Work to be completed: Nothing should be left out when you copy the entries below.

|---|

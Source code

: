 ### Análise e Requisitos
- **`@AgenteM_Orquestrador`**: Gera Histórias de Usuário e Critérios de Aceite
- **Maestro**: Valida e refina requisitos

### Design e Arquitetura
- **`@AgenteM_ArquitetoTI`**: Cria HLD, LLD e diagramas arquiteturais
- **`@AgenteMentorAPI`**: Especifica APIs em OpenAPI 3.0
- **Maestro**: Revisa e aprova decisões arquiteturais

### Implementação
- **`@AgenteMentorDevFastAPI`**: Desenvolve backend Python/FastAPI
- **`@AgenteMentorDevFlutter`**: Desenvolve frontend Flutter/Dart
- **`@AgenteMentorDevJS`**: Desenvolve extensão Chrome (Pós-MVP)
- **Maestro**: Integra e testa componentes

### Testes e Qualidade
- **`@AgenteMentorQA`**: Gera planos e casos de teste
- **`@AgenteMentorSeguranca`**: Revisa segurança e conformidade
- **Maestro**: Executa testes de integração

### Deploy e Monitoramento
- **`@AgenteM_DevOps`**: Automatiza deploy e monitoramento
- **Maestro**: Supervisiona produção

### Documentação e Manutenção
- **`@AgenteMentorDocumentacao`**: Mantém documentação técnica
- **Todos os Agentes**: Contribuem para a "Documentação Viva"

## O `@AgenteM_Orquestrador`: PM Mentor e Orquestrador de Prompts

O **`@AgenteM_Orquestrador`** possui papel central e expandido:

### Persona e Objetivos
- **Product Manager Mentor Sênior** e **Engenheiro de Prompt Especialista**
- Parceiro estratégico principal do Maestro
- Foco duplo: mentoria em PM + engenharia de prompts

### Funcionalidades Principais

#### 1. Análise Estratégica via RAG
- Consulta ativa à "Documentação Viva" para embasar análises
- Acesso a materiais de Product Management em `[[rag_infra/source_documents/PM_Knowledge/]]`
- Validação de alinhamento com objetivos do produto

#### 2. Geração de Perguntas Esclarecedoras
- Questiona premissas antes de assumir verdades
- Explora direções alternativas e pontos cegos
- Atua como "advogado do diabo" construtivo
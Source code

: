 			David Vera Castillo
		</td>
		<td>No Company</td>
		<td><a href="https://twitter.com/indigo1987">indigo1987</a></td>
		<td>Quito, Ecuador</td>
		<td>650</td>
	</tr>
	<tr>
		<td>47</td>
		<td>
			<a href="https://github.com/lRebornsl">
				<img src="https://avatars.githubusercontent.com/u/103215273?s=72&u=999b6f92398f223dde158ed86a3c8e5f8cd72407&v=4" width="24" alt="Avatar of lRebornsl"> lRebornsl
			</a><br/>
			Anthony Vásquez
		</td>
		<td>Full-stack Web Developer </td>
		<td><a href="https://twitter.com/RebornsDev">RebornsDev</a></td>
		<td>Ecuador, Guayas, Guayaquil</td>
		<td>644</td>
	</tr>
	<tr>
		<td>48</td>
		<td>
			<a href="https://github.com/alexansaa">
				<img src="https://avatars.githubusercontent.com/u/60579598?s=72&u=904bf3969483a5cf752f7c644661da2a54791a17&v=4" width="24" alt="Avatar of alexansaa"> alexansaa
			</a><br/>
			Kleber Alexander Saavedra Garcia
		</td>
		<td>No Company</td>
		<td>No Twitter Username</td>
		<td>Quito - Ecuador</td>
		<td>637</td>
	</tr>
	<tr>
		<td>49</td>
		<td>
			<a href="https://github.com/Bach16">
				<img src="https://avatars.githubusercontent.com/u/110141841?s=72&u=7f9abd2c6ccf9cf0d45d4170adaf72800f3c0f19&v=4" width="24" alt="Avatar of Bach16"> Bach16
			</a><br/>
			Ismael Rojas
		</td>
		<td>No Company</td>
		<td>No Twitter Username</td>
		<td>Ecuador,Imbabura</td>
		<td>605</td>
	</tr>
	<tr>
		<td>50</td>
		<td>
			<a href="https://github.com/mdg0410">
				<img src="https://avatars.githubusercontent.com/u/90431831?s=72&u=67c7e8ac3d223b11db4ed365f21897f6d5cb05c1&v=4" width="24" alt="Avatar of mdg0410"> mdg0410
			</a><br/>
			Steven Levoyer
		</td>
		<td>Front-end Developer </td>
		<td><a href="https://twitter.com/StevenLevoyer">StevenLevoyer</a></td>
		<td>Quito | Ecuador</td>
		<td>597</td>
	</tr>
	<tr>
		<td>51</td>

|---|

Output for this task:
Source code

: ### Análise e Requisitos
- **`@AgenteM_Orquestrador`**: Gera Histórias de Usuário e Critérios de Aceite
- **Maestro**: Valida e refina requisitos

### Design e Arquitetura
- **`@AgenteM_ArquitetoTI`**: Cria HLD, LLD e diagramas arquiteturais
- **`@AgenteMentorAPI`**: Especifica APIs em OpenAPI 3.0
- **Maestro**: Revisa e aprova decisões arquiteturais

### Implementação
- **`@AgenteMentorDevFastAPI`**: Desenvolve backend Python/FastAPI
- **`@AgenteMentorDevFlutter`**: Desenvolve frontend Flutter/Dart
- **`@AgenteMentorDevJS`**: Desenvolve extensão Chrome (Pós-MVP)
- **Maestro**: Integra e testa componentes

### Testes e Qualidade
- **`@AgenteMentorQA`**: Gera planos e casos de teste
- **`@AgenteMentorSeguranca`**: Revisa segurança e conformidade
- **Maestro**: Executa testes de integração

### Deploy e Monitoramento
- **`@AgenteM_DevOps`**: Automatiza deploy e monitoramento
- **Maestro**: Supervisiona produção

### Documentação e Manutenção
- **`@AgenteMentorDocumentacao`**: Mantém documentação técnica
- **Todos os Agentes**: Contribuem para a "Documentação Viva"

## O `@AgenteM_Orquestrador`: PM Mentor e Orquestrador de Prompts

O **`@AgenteM_Orquestrador`** possui papel central e expandido:

### Persona e Objetivos
- **Product Manager Mentor Sênior** e **Engenheiro de Prompt Especialista**
- Parceiro estratégico principal do Maestro
- Foco duplo: mentoria em PM + engenharia de prompts

### Funcionalidades Principais

#### 1. Análise Estratégica via RAG
- Consulta ativa à "Documentação Viva" para embasar análises
- Acesso a materiais de Product Management em `[[rag_infra/source_documents/PM_Knowledge/]]`
- Validação de alinhamento com objetivos do produto

#### 2. Geração de Perguntas Esclarecedoras
- Questiona premissas antes de assumir verdades
- Explora direções alternativas e pontos cegos
- Atua como "advogado do diabo" construtivo
Source code

: 			David Vera Castillo
		</td>
		<td>No Company</td>
		<td><a href="https://twitter.com/indigo1987">indigo1987</a></td>
		<td>Quito, Ecuador</td>
		<td>650</td>
	</tr>
	<tr>
		<td>47</td>
		<td>
			<a href="https://github.com/lRebornsl">
				<img src="https://avatars.githubusercontent.com/u/103215273?s=72&u=999b6f92398f223dde158ed86a3c8e5f8cd72407&v=4" width="24" alt="Avatar of lRebornsl"> lRebornsl
			</a><br/>
			Anthony Vásquez
		</td>
		<td>Full-stack Web Developer </td>
		<td><a href="https://twitter.com/RebornsDev">RebornsDev</a></td>
		<td>Ecuador, Guayas, Guayaquil</td>
		<td>644</td>
	</tr>
	<tr>
		<td>48</td>
		<td>
			<a href="https://github.com/alexansaa">
				<img src="https://avatars.githubusercontent.com/u/60579598?s=72&u=904bf3969483a5cf752f7c644661da2a54791a17&v=4" width="24" alt="Avatar of alexansaa"> alexansaa
			</a><br/>
			Kleber Alexander Saavedra Garcia
		</td>
		<td>No Company</td>
		<td>No Twitter Username</td>
		<td>Quito - Ecuador</td>
		<td>637</td>
	</tr>
	<tr>
		<td>49</td>
		<td>
			<a href="https://github.com/Bach16">
				<img src="https://avatars.githubusercontent.com/u/110141841?s=72&u=7f9abd2c6ccf9cf0d45d4170adaf72800f3c0f19&v=4" width="24" alt="Avatar of Bach16"> Bach16
			</a><br/>
			Ismael Rojas
		</td>
		<td>No Company</td>
		<td>No Twitter Username</td>
		<td>Ecuador,Imbabura</td>
		<td>605</td>
	</tr>
	<tr>
		<td>50</td>
		<td>
			<a href="https://github.com/mdg0410">
				<img src="https://avatars.githubusercontent.com/u/90431831?s=72&u=67c7e8ac3d223b11db4ed365f21897f6d5cb05c1&v=4" width="24" alt="Avatar of mdg0410"> mdg0410
			</a><br/>
			Steven Levoyer
		</td>
		<td>Front-end Developer </td>
		<td><a href="https://twitter.com/StevenLevoyer">StevenLevoyer</a></td>
		<td>Quito | Ecuador</td>
		<td>597</td>
	</tr>
	<tr>
		<td>51</td>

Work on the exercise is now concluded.